O conto narra a história de uma velha pata que chocava alguns ovos, depois que os patinhos nasceram, “só faltava o ovo grande que, no entanto, nem sinal dava de estar picado” (Pimentel, 1952, como citado em Zilberman & Lajolo, 1993, p. 25). Embora as comadres patas asseveraram que aquele ovo deveria ser de um outro bicho e que esse nascendo e crescendo poderia comer os patinhos, a mamãe pata não abandonou o ninho.

Sete dias depois de sair o último patinho, a velha pata viu o ovo grande picado, e apareceu um bicho, parecido com pato, é verdade, mas todo torto, escuro e aleijado.

Depressa a pata se arrependeu de ter chocado um bicho tão feio. Mas, como era boa, e não querendo dar o braço a torcer, mostrando-se aborrecida de ter na sua ninhada um pato desgracioso, repugnante, nada falou as comadres. (Pimentel, 1952, como citado em Zilberman & Lajolo, 1993, p. 26)

Além da deficiência física do patinho, o texto evidencia em seu desfecho que ele, desde seu nascimento, sofreu com as “caçoadas, remoques, debiques, vaias dadas por todo plumitivo bando” (Pimentel, 1952, como citado em Zilberman & Lajolo, 1993, p. 26). Poderíamos afirmar que, já em 1896, a personagem sofre bullying. Neste conto, a deficiência física é tratada de maneira preconceituosa, até pela pata mãe, que por conta da rejeição de seu filho pela comunidade de patos, “começou a odiar o aleijado” (p. 26).

A personagem “aleijada”, no entanto, não tem os mesmos atributos d’O Patinho Feio, de Andersen, mas Pimentel encerra a narrativa destacando uma qualidade da personagem: nadava melhor que todos os outros. Ou seja, embora se destacasse por nadar bem, provavelmente vivia sozinho, pois não era aceite pelo bando que o rechaçava. Há ainda sinais de preconceito quando o autor atribui ao patinho a cor “escura” e a característica “torto”.

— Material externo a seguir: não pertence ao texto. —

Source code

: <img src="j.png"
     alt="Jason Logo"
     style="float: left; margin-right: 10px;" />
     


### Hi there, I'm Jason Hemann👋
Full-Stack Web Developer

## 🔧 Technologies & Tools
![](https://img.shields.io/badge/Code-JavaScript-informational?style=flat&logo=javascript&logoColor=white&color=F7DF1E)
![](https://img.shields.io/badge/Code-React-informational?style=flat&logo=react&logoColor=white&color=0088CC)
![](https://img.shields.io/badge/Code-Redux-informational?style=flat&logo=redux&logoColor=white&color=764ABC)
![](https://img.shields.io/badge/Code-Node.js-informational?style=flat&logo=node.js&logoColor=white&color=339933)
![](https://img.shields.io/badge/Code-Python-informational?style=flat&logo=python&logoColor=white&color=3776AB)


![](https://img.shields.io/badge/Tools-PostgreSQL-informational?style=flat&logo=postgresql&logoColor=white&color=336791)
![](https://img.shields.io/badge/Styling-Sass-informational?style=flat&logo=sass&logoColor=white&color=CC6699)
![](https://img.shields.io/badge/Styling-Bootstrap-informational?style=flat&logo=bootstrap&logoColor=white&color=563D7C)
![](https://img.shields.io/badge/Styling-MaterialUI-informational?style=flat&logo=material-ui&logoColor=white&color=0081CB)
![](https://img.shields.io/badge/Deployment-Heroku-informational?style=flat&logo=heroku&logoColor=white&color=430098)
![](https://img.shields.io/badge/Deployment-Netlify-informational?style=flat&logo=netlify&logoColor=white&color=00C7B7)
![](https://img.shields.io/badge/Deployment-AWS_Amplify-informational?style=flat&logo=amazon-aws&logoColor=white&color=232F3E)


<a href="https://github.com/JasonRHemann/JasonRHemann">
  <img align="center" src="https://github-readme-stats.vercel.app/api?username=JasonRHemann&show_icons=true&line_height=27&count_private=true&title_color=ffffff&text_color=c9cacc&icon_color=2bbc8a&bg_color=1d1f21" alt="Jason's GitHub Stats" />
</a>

Assim, concordamos com Dowker (2013) ao afirmar que “o modo como a deficiência era representada na ficção do século XIX é bastante complexo. Algumas personagens são retratadas de forma plana, como vilões ou mais frequentemente, como sujeitos dignos de pena” (p. 1054). E esse é o caso de O Patinho Aleijado (Pimentel, 1952).

A pergunta que fazemos a seguir é se a representação das personagens no século XXI mudou. Como as personagens com deficiências físicas são retratadas na literatura infantil brasileira da contemporaneidade?

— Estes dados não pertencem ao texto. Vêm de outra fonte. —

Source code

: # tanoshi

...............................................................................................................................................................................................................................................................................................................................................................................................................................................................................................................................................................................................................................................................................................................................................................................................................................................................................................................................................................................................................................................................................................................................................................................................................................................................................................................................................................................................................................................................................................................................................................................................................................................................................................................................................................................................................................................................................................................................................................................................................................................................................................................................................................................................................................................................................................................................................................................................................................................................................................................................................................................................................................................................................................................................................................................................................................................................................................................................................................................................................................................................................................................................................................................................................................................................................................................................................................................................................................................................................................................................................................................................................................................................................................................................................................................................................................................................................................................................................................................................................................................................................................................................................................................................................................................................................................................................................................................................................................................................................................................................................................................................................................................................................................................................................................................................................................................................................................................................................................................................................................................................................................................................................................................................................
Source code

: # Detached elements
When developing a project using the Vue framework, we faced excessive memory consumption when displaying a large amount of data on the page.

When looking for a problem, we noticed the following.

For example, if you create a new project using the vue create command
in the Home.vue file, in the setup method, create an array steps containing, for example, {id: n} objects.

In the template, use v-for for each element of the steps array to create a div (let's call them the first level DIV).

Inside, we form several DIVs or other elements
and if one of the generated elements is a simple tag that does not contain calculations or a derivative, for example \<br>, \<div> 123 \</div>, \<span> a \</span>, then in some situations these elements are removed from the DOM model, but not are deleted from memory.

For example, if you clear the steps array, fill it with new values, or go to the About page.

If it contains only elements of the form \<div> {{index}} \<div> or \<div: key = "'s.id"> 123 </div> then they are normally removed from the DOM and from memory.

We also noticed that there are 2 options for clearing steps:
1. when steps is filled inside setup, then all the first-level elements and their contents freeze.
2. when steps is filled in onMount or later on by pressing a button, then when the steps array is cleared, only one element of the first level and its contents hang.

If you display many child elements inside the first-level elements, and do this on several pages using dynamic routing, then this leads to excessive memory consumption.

Para tanto, analisaremos seis livros, sendo que cinco deles estão na lista do NECCSO e somente um não faz parte dessa lista. No entanto, todos, independentemente de sua qualidade estética, foram encontrados em uma biblioteca infantil escolar. As obras foram selecionadas cumprindo apenas um parâmetro: ter sua primeira edição a partir de 2000, ou seja, ter sido produzida e editada no século XXI (Tabela 2).

Tabela 2 Livros analisados 

Desses livros infantis, o único título que desempenha uma função pedagógica explícita é Caminhando com Paulo (2010), pois a personagem cadeirante é o mote de um material que ensina sobre acessibilidade. No livro, um narrador em terceira pessoa evidencia vários problemas enfrentados por Paulo, enquanto cadeirante: calçadas sem rampas, locais com escadarias, carros estacionados em vagas para pessoas com deficiência, portas estreitas em cinemas, banheiros sem barras de apoio, entre outros.

Neste sentido, há um descompasso entre o texto verbal e o visual, pois as ilustrações só repetem aquilo que o texto diz. Por exemplo:

eu me indignei com a situação de Paulo e de outras com mobilidade reduzida. No dia seguinte, chamei um grupo de amigos. Juntos organizamos uma mobilização. Cartazes, faixas e discursos. Queremos chamar a atenção para a questão de acessibilidade de nossa cidade.

As imagens em página dupla mostram três cadeirantes à frente, um deles é Paulo, e várias pessoas segurando cartazes e faixas, com expressões faciais de raiva e revolta.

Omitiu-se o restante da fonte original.